This is not to say that Alexander Berkman, Russian Jew, immigrant and anarchist, had somehow attached himself to a native American pastoral tradition. Quite the contrary. As Paul Avrich, in his fine book The Russian Anarchists, has pointed out, the anarchist tradition in Russia stretches back to the seventeenth-century peasant revolts of Stenka Razin (whom Berkman explicitly invokes), and the myth of a world of free, uncoerced mutuality derives from the dream of a lost Golden Age located in the “primitive bliss of Medieval Russia, when, supposedly, there was ‘neither Tsar nor state’ but only ‘land and liberty.’ ” One may find the same figurative pattern, with its theme made explicit and programmatic, in Kropotkin’s Fields, Factories and Workshops (1898). But if Berkman carried his dream of idyllic freedom with him from Russia, the American myth of an Eden of natural harmony where men walked erect in freedom twisted that dream into nightmarish shape.

II

Prison Memoirs of an Anarchist is divided into three unequal parts. The first short section gives us quickly the attentat, the attempted political assassination of Henry Clay Frick, the “Caesar” of American capitalism, a tyrant to be killed in order to awaken the oppressed, the glorious and beloved People. The last short section gives us Berkman’s return to life, his deep despondency which brings him to the verge of suicide, before he finds “work” to do and achieves his resurrection from the living death of fourteen years in a Pennsylvania state penitentiary. Most of the book deals with the experience of prison. The continuous present tense gives Prison Memoirs the air of a continuing diary of Berkman’s efforts to survive physically and mentally the brutal and degrading conditions of those long years. But we know, especially from Emma Goldman’s account in Living My Life, that Berkman wrote his story after prison, looking back over the terrible years.

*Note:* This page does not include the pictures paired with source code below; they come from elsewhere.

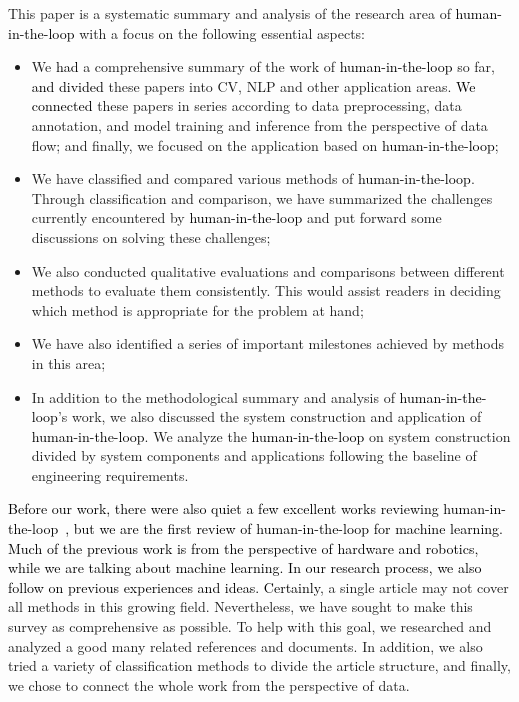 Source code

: \documentclass{article}
\newcommand{\REO}[1]{\textcolor{black}{#1}}
\newcommand{\ZJH}[1]{\textcolor{black}{#1}}
\begin{document}
This paper is a systematic summary and analysis of the research area of \REO{human-in-the-loop} with a focus on the following essential aspects:

\begin{itemize}
\setlength{\itemsep}{0pt}
\setlength{\parsep}{0pt}
\setlength{\parskip}{0pt}
	\item  We \ZJH{had} a comprehensive summary of the work of \REO{human-in-the-loop} so far, \ZJH{and divided} these papers into CV, NLP and other application areas. \ZJH{We connected} these papers in series according to data preprocessing, data annotation, and model training and inference from the perspective of data flow; and finally, we focused on the application based on \REO{human-in-the-loop};
	\item We have classified and compared various methods of \REO{human-in-the-loop}. Through classification and comparison, we have summarized the challenges currently encountered by \REO{human-in-the-loop} and put forward some discussions on solving these challenges;
	\item We also conducted qualitative evaluations and comparisons between different methods to evaluate them consistently. This would assist readers in deciding which method is appropriate for the problem at hand;
    \item  We have also identified a series of important milestones achieved by methods in this area;
	\item In addition to the methodological summary and analysis of \REO{human-in-the-loop}'s work, we also discussed the system construction and application of \REO{human-in-the-loop}. We analyze the \REO{human-in-the-loop} on system construction divided by system components and applications following the baseline of engineering requirements.
\end{itemize}

\REO{Before our work, there were also quiet a few excellent works reviewing human-in-the-loop~\cite{budd2021survey,jung2019human,agnisarman2019survey,benedikt2020human,chai2020human,tehrani2019review}, but we are the first review of human-in-the-loop for machine learning. Much of the previous work is from the perspective of hardware and robotics, \ZJH{while} we are talking about machine learning. In our research process, we also follow on previous experiences and ideas.}
\ZJH{Certainly}, a single article may not cover all methods in this growing field. Nevertheless, we have sought to make this survey as comprehensive as possible.
To help with this goal, we researched and analyzed a good many related references and documents. In addition, we also tried a variety of classification methods to divide the article structure, and finally, we chose to connect the whole work from the perspective of data.
\end{document}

As bizarre as the circumstances of Berkman’s life may be, Prison Memoirs belongs to the genre, if one cares to classify it, of the Bildungsroman, the story of the formation of a young man, his coming to maturity. The “I” of the story undergoes change and development; as he writes, Berkman leads us toward his altered conception of himself as he re-creates the experience which led to change. That change involves two major themes in the book: first, a change in Berkman’s relation to other human beings, a change in his assumptions about human nature; second, a change in his understanding of the political meaning of the deed of violence.

At the outset, Berkman draws the conventional anarchist distinction between murder and political assassination:

Human life is, indeed, sacred and inviolate. But the killing of a tyrant, of an enemy of the People, is in no way to be considered as the taking of a life…. True, the Cause often calls upon the revolutionist to commit an unpleasant act; but it is the test of the true revolutionist—nay, more, his pride—to sacrifice all merely human feeling at the call of the People’s cause.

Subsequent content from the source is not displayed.